È il sistema dell’universale sorveglianza. Tutto si svolge sotto il timore della punizione. Non hai seguito la regola, non hai riempito con diligenza i moduli prescritti, la controversia legale, magari fino al Tar, sta in agguato. Per essere tranquilli, obbedisci ai comandamenti ministeriali, per quanto stupidi possano essere e anche se ciò ostacola fino a impedirla la tua volontà di crescita intellettuale, di cambiare, di innovare dove le cose non ti sembra funzionino. Bada anzitutto al “successo formativo”, che si misura sulla percentuale degli studenti che finiscono il corso negli anni previsti. “Successo formativo” significa perciò non avere “bocciati”, non avere “fuori corso”. Il “sindacato Famiglia” vigila che così sia. La meritocrazia può attendere, anche perché quale meritocrazia potrebbe esserci in un regime che non ha alcuna politica per un reale diritto allo studio?. 

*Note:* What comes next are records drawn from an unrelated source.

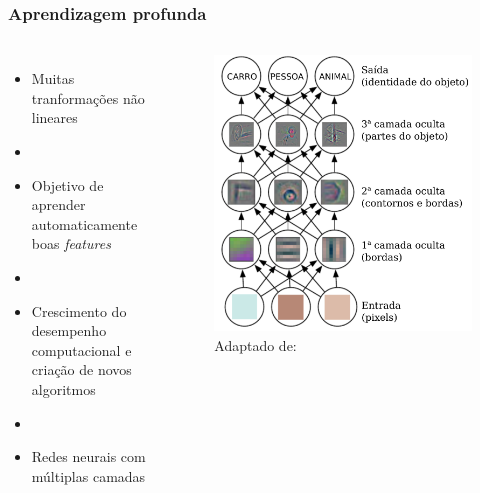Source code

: \documentclass[10pt]{beamer}
\begin{document}
\begin{frame}[fragile]
  \frametitle{Aprendizagem profunda}

  \begin{columns}[onlytextwidth]
      
      \begin{itemize}
        \item Muitas tranformações não lineares
        \item[\ ] \ 
        \item Objetivo de aprender automaticamente boas \textit{features}
        \item[\ ] \ 
        \item Crescimento do desempenho computacional e criação de novos algoritmos
        \item[\ ] \ 
        \item Redes neurais com múltiplas camadas
      \end{itemize}

    \column{0.55\textwidth}
      
      \begin{figure}
      \begin{center}
        \includegraphics[scale=0.2]{img/aprendendodeep2.pdf}
      \end{center}
      \caption{Adaptado de: }
    \end{figure}
       

  \end{columns}
  

\end{frame}
\end{document}
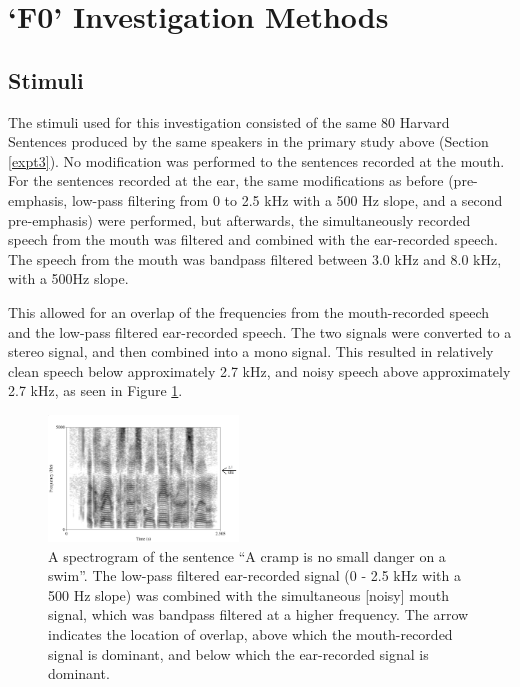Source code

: 

\section{`F0' Investigation Methods}
\label{F0-methods}

\subsection{Stimuli}\label{F0-stimuli}

The stimuli used for this investigation consisted of the same 80 Harvard Sentences produced by the same speakers in the primary study above (Section \ref{expt3}).
No modification was performed to the sentences recorded at the mouth.  For the sentences recorded at the ear, the same modifications as before (pre-emphasis, low-pass filtering from 0 to 2.5 kHz with a 500 Hz slope, and a second pre-emphasis) were performed, but afterwards, the simultaneously recorded speech from the mouth was filtered and combined with the ear-recorded speech.  The speech from the mouth was bandpass filtered between 3.0 kHz and 8.0 kHz, with a 500Hz slope.  

This allowed for an overlap of the frequencies from the mouth-recorded speech and the low-pass filtered ear-recorded speech.  The two signals were converted to a stereo signal, and then combined into a mono signal.  This resulted in relatively clean speech below approximately 2.7 kHz, and noisy speech above approximately 2.7 kHz, as seen in Figure \ref{fig:combined-signal}.
%
\begin{figure}
\centering
  \includegraphics[width=0.45\textwidth]{figure/combined-signal_labeled.png}
  \caption{A spectrogram of the sentence ``A cramp is no small danger on a swim''.  The low-pass filtered ear-recorded signal (0 - 2.5 kHz with a 500 Hz slope) was combined with the simultaneous [noisy] mouth signal, which was bandpass filtered at a higher frequency.  The arrow indicates the location of overlap, above which the mouth-recorded signal is dominant, and below which the ear-recorded signal is dominant.}
  \label{fig:combined-signal}
\end{figure}
%

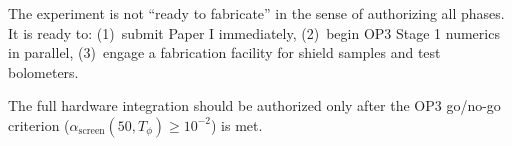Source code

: \documentclass[11pt,letterpaper]{article}
\newcommand{\asc}{\alpha_{\mathrm{screen}}}
\begin{document}
The experiment is not ``ready to fabricate'' in the sense of authorizing all phases.
It is ready to:
(1)~submit Paper I immediately,
(2)~begin OP3 Stage 1 numerics in parallel,
(3)~engage a fabrication facility for shield samples and test bolometers.

The full hardware integration should be authorized only after the OP3 go/no-go
criterion ($\asc(50,T_\phi) \geq 10^{-2}$) is met.
\end{document}
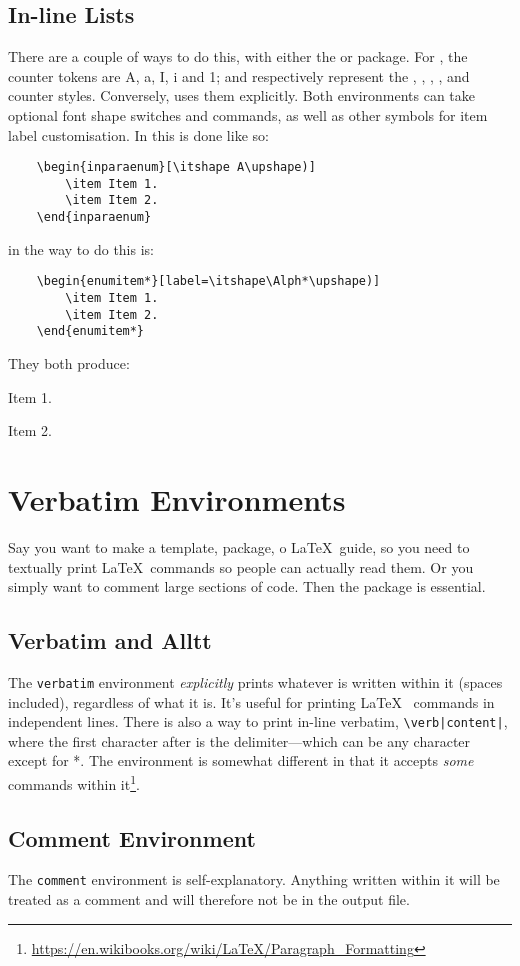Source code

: \subsection{In-line Lists}
%
There are a couple of ways to do this, with either the 
or  package.  For , the counter tokens
are A, a, I, i and 1; and respectively represent the ,
, , , and  counter
styles.  Conversely,  uses them explicitly.  Both
environments can take optional font shape switches and commands, as
well as other symbols for item label customisation.  In
 this is done like so:
\begin{verbatim}
	\begin{inparaenum}[\itshape A\upshape)]
	    \item Item 1.
	    \item Item 2.
	\end{inparaenum}
\end{verbatim}
in  the way to do this is:
\begin{verbatim}
	\begin{enumitem*}[label=\itshape\Alph*\upshape)]
	    \item Item 1.
	    \item Item 2.
	\end{enumitem*}
\end{verbatim}
They both produce:
\begin{inparaenum}
\item Item 1.
\item Item 2.
\end{inparaenum}
%
\section{Verbatim Environments}
%
Say you want to make a template, package, o \LaTeX~guide, so you need
to textually print \LaTeX~commands so people can actually read them.
Or you simply want to comment large sections of code.  Then the
 package is essential.
%
\subsection{Verbatim and Alltt}
%
The \verb|verbatim| environment \emph{explicitly} prints whatever is
written within it (spaces included), regardless of what it is.  It's
useful for printing \LaTeX~ commands in independent lines.  There is
also a way to print in-line verbatim, \verb+\verb|content|+, where the
first character after
 is the delimiter---which can be any character except for *.  The 
environment is somewhat different in that it accepts \emph{some}
commands within
it\footnote{\url{https://en.wikibooks.org/wiki/LaTeX/Paragraph_Formatting}}.
%
\subsection{Comment Environment}
%
The \verb|comment| environment is self-explanatory.  Anything written
within it will be treated as a comment and will therefore not be in
the output file.
%
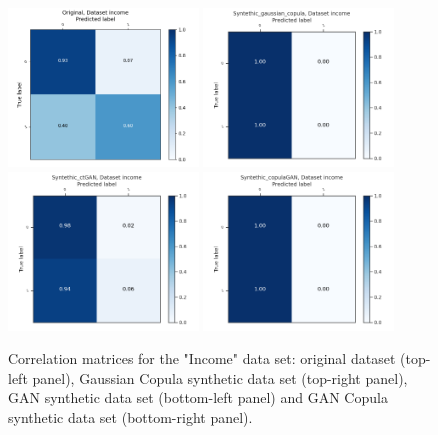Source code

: \documentclass{article}
\begin{document}
\begin{figure}[h!]
	\centering
	\includegraphics[width=0.45\textwidth]{../ConfusionMatrixes/income_Original_.png}
	\includegraphics[width=0.45\textwidth]{../ConfusionMatrixes/income_Syntethic_gaussian_copula_.png}
	\includegraphics[width=0.45\textwidth]{../ConfusionMatrixes/income_Syntethic_ctGAN_.png}
	\includegraphics[width=0.45\textwidth]{../ConfusionMatrixes/income_Syntethic_copulaGAN_.png}

	\caption{Correlation matrices for the "Income" data set: original dataset (top-left panel), Gaussian Copula synthetic data set (top-right panel), GAN synthetic data set (bottom-left panel) and GAN Copula synthetic data set (bottom-right panel).  }
	\label{confusion_income}
\end{figure}
\end{document}
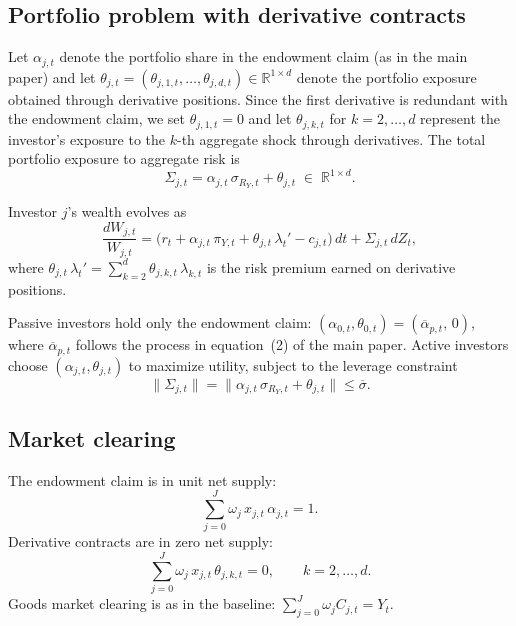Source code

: \documentclass[11pt,english]{article}
\begin{document}
\subsection{Portfolio problem with derivative contracts}

Let $\alpha_{j,t}$ denote the portfolio share in the endowment claim (as in the main paper) and let $\theta_{j,t}=(\theta_{j,1,t},\ldots,\theta_{j,d,t})\in\mathbb{R}^{1\times d}$ denote the portfolio exposure obtained through derivative positions. Since the first derivative is redundant with the endowment claim, we set $\theta_{j,1,t}=0$ and let $\theta_{j,k,t}$ for $k=2,\ldots,d$ represent the investor's exposure to the $k$-th aggregate shock through derivatives. The total portfolio exposure to aggregate risk is
\begin{equation}\label{eq:total_exposure}
    \Sigma_{j,t} = \alpha_{j,t}\,\sigma_{R_Y,t} + \theta_{j,t} \;\in\; \mathbb{R}^{1\times d}.
\end{equation}

Investor $j$'s wealth evolves as
\begin{equation}\label{eq:wealth_complete}
    \frac{dW_{j,t}}{W_{j,t}} = \big(r_t + \alpha_{j,t}\,\pi_{Y,t} + \theta_{j,t}\,\lambda_t' - c_{j,t}\big)\,dt + \Sigma_{j,t}\,dZ_t,
\end{equation}
where $\theta_{j,t}\,\lambda_t'=\sum_{k=2}^d \theta_{j,k,t}\,\lambda_{k,t}$ is the risk premium earned on derivative positions.

Passive investors hold only the endowment claim: $(\alpha_{0,t},\theta_{0,t})=(\overline{\alpha}_{p,t},\,0)$, where $\overline{\alpha}_{p,t}$ follows the process in equation~(2) of the main paper. Active investors choose $(\alpha_{j,t},\theta_{j,t})$ to maximize utility, subject to the leverage constraint
\begin{equation}\label{eq:leverage_complete}
    \|\Sigma_{j,t}\| = \|\alpha_{j,t}\,\sigma_{R_Y,t} + \theta_{j,t}\| \le \overline{\sigma}.
\end{equation}

\subsection{Market clearing}

The endowment claim is in unit net supply:
\[
    \sum_{j=0}^J \omega_j\, x_{j,t}\,\alpha_{j,t} = 1.
\]
Derivative contracts are in zero net supply:
\[
    \sum_{j=0}^J \omega_j\, x_{j,t}\,\theta_{j,k,t} = 0, \qquad k=2,\ldots,d.
\]
Goods market clearing is as in the baseline: $\sum_{j=0}^J \omega_j C_{j,t} = Y_t$.
\end{document}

L’astratto metodologismo imperante determina anche i piani di studio. La competenza disciplinare lascia il posto a indigeribili melting pot specie nelle materie cosidette umanistiche, infarinature di impressioni generiche su letteratura, arte, storia, invece di letture dirette, poche ma solide, conoscenze specifiche, limitate ma reali, fondate. Il “politicamente corretto” completerà l’opera di metamorfosi della conoscenza disciplinare in chiacchiera universalistica. 

Così non si educa il giovane e così lo Stato abdica alla sua funzione politica essenziale. Docenti e studenti debbono allearsi nel combattere questa intollerabile situazione. Solo da questa lotta può nascere anche una nuova èlite politica, una nuova classe dirigente del Paese.